Programmed death ligand 1 is expressed by non-hodgkin lymphomas and inhibits the activity of tumor-associated T cells.

机构信息

Division of Hematology & Oncology, Department of Medicine, and Department of Pathology & Laboratory Medicine, University of California, Los Angeles, Los Angeles, California, USA.

出版信息

Clin Cancer Res. 2011 Jul 1;17(13):4232-44. doi: 10.1158/1078-0432.CCR-10-2660. Epub 2011 May 3.

DOI:10.1158/1078-0432.CCR-10-2660
PMID:21540239
Abstract

PURPOSE

Programmed death ligand 1 (PD-L1) is expressed on antigen-presenting cells and inhibits activation of T cells through its receptor PD-1. PD-L1 is aberrantly expressed on some epithelial malignancies and Hodgkin lymphomas and may prevent effective host antitumor immunity.
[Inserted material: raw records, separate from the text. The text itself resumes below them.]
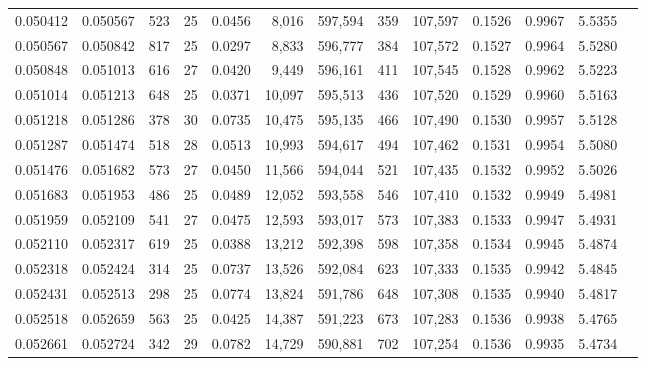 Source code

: \begin{tabular}{rrrrrrrrrrrrr}
0.050412 & 0.050567 & 523 &  25 &                                     0.0456 &   8,016 & 597,594 &     359 & 107,597 & 0.1526 & 0.9967 & 5.5355 \\
0.050567 & 0.050842 & 817 &  25 &                                     0.0297 &   8,833 & 596,777 &     384 & 107,572 & 0.1527 & 0.9964 & 5.5280 \\
0.050848 & 0.051013 & 616 &  27 &                                     0.0420 &   9,449 & 596,161 &     411 & 107,545 & 0.1528 & 0.9962 & 5.5223 \\
0.051014 & 0.051213 & 648 &  25 &                                     0.0371 &  10,097 & 595,513 &     436 & 107,520 & 0.1529 & 0.9960 & 5.5163 \\
0.051218 & 0.051286 & 378 &  30 &                                     0.0735 &  10,475 & 595,135 &     466 & 107,490 & 0.1530 & 0.9957 & 5.5128 \\
0.051287 & 0.051474 & 518 &  28 &                                     0.0513 &  10,993 & 594,617 &     494 & 107,462 & 0.1531 & 0.9954 & 5.5080 \\
0.051476 & 0.051682 & 573 &  27 &                                     0.0450 &  11,566 & 594,044 &     521 & 107,435 & 0.1532 & 0.9952 & 5.5026 \\
0.051683 & 0.051953 & 486 &  25 &                                     0.0489 &  12,052 & 593,558 &     546 & 107,410 & 0.1532 & 0.9949 & 5.4981 \\
0.051959 & 0.052109 & 541 &  27 &                                     0.0475 &  12,593 & 593,017 &     573 & 107,383 & 0.1533 & 0.9947 & 5.4931 \\
0.052110 & 0.052317 & 619 &  25 &                                     0.0388 &  13,212 & 592,398 &     598 & 107,358 & 0.1534 & 0.9945 & 5.4874 \\
0.052318 & 0.052424 & 314 &  25 &                                     0.0737 &  13,526 & 592,084 &     623 & 107,333 & 0.1535 & 0.9942 & 5.4845 \\
0.052431 & 0.052513 & 298 &  25 &                                     0.0774 &  13,824 & 591,786 &     648 & 107,308 & 0.1535 & 0.9940 & 5.4817 \\
0.052518 & 0.052659 & 563 &  25 &                                     0.0425 &  14,387 & 591,223 &     673 & 107,283 & 0.1536 & 0.9938 & 5.4765 \\
0.052661 & 0.052724 & 342 &  29 &                                     0.0782 &  14,729 & 590,881 &     702 & 107,254 & 0.1536 & 0.9935 & 5.4734 \\

\end{tabular}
The role of PD-L1 in non-Hodgkin lymphomas (NHL) is not well characterized.

EXPERIMENTAL DESIGN

PD-L1 expression was analyzed in cell lines and lymphoma specimens by using flow cytometry and immunohistochemistry. Functional activity of PD-L1 was studied by incubating irradiated lymphoma cells with allogeneic T cells with or without anti-PD-L1 blocking antibody; T-cell proliferation and IFN-γ secretion served as measures of T-cell activation. Similar experiments were conducted using cultures of primary lymphoma specimens containing host T cells.

RESULTS

PD-L1 was expressed uniformly by anaplastic large cell lymphoma (ALCL) cell lines, but rarely in B-cell NHL, confined to a subset of diffuse large B-cell lymphomas (DLBCL) with activated B-cell features (3 of 28 cell lines and 24% of primary DLBCL). Anti-PD-L1 blocking antibody boosted proliferation and IFN-γ secretion by allogeneic T cells responding to ALCL and DLBCL cells. In autologous cultures of primary ALCL and DLBCL, PD-L1 blockade enhanced secretion of inflammatory cytokines IFN-γ, granulocyte macrophage colony-stimulating factor, interleukin (IL)-1, IL-6, IL-8, IL-13, TNF-α, and macrophage inflammatory protein-1α. In establishing cell lines from an aggressive PD-L1(+) mature B-cell lymphoma, we also noted that PD-L1 expression could be lost under certain in vitro culture conditions.

CONCLUSIONS

PD-L1 may thwart effective antitumor immune responses and represents an attractive target for lymphoma immunotherapy.

摘要

目的

程序性死亡配体 1(PD-L1)在抗原呈递细胞上表达,并通过其受体 PD-1 抑制 T 细胞的激活。PD-L1 在一些上皮恶性肿瘤和霍奇金淋巴瘤中异常表达,可能阻止有效的宿主抗肿瘤免疫。PD-L1 在非霍奇金淋巴瘤(NHL)中的作用尚未得到很好的描述。

实验设计

通过流式细胞术和免疫组织化学分析细胞系和淋巴瘤标本中的 PD-L1 表达。通过用抗 PD-L1 阻断抗体孵育辐照的淋巴瘤细胞与同种异体 T 细胞,研究 PD-L1 的功能活性;T 细胞增殖和 IFN-γ 分泌作为 T 细胞激活的衡量标准。使用含有宿主 T 细胞的原发性淋巴瘤标本培养进行类似的实验。

结果

间变性大细胞淋巴瘤(ALCL)细胞系均匀表达 PD-L1,但 B 细胞 NHL 很少见,仅限于具有活化 B 细胞特征的弥漫性大 B 细胞淋巴瘤(DLBCL)亚组(28 个细胞系中的 3 个和 24%的原发性 DLBCL)。抗 PD-L1 阻断抗体增强了同种异体 T 细胞对 ALCL 和 DLBCL 细胞的增殖和 IFN-γ 分泌。在原发性 ALCL 和 DLBCL 的自体培养中,PD-L1 阻断增强了促炎细胞因子 IFN-γ、粒细胞巨噬细胞集落刺激因子、白细胞介素(IL)-1、IL-6、IL-8、IL-13、TNF-α 和巨噬细胞炎症蛋白-1α 的分泌。在建立表达 PD-L1(+)成熟 B 细胞淋巴瘤的细胞系时,我们还注意到 PD-L1 表达在某些体外培养条件下可能丢失。

结论

PD-L1 可能阻碍有效的抗肿瘤免疫反应,是淋巴瘤免疫治疗的一个有吸引力的靶点。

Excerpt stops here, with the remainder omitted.